Instructions to follow:
Scan the material for the word "long" and copy each line where it occurs.
▬▬▬▬▬▬▬▬▬▬
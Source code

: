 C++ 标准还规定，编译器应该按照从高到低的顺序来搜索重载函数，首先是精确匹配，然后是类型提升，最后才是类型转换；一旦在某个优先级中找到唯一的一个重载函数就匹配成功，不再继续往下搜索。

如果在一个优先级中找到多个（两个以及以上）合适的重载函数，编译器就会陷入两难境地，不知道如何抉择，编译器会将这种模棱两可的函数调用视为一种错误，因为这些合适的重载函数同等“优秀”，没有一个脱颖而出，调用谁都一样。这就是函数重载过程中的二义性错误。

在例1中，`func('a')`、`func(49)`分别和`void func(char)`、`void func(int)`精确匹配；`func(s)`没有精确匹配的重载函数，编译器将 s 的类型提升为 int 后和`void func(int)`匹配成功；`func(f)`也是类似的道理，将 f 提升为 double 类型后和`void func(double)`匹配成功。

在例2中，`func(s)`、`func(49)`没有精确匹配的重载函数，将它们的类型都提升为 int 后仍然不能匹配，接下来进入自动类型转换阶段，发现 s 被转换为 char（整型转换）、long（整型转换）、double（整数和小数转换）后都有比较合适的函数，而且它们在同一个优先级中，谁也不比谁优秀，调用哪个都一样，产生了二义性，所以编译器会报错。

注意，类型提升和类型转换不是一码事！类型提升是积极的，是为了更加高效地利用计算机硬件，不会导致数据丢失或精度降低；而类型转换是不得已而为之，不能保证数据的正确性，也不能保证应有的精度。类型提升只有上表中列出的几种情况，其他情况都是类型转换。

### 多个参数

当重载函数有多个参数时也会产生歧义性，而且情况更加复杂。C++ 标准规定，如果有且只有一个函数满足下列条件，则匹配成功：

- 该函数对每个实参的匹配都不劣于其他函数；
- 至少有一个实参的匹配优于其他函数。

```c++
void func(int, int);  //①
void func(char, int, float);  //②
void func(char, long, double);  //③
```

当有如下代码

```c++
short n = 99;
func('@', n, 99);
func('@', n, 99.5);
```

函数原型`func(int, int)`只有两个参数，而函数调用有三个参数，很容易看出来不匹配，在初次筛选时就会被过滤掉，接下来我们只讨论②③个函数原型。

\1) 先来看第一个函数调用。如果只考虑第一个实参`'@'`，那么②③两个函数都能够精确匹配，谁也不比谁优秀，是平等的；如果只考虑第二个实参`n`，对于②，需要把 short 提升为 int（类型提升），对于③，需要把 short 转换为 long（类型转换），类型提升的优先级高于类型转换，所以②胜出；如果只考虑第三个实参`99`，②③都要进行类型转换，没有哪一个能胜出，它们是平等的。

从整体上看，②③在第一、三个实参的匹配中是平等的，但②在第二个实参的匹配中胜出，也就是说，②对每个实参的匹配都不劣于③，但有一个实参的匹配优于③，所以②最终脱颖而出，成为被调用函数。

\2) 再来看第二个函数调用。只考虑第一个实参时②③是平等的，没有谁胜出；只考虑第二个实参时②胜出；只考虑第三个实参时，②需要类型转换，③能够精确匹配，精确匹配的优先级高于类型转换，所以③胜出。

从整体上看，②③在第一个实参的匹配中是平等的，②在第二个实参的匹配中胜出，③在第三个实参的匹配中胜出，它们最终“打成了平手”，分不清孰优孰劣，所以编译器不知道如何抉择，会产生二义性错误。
▬▬▬▬▬▬▬▬▬▬
Response area:
在例2中，`func(s)`、`func(49)`没有精确匹配的重载函数，将它们的类型都提升为 int 后仍然不能匹配，接下来进入自动类型转换阶段，发现 s 被转换为 char（整型转换）、long（整型转换）、double（整数和小数转换）后都有比较合适的函数，而且它们在同一个优先级中，谁也不比谁优秀，调用哪个都一样，产生了二义性，所以编译器会报错。
void func(char, long, double);  //③
\1) 先来看第一个函数调用。如果只考虑第一个实参`'@'`，那么②③两个函数都能够精确匹配，谁也不比谁优秀，是平等的；如果只考虑第二个实参`n`，对于②，需要把 short 提升为 int（类型提升），对于③，需要把 short 转换为 long（类型转换），类型提升的优先级高于类型转换，所以②胜出；如果只考虑第三个实参`99`，②③都要进行类型转换，没有哪一个能胜出，它们是平等的。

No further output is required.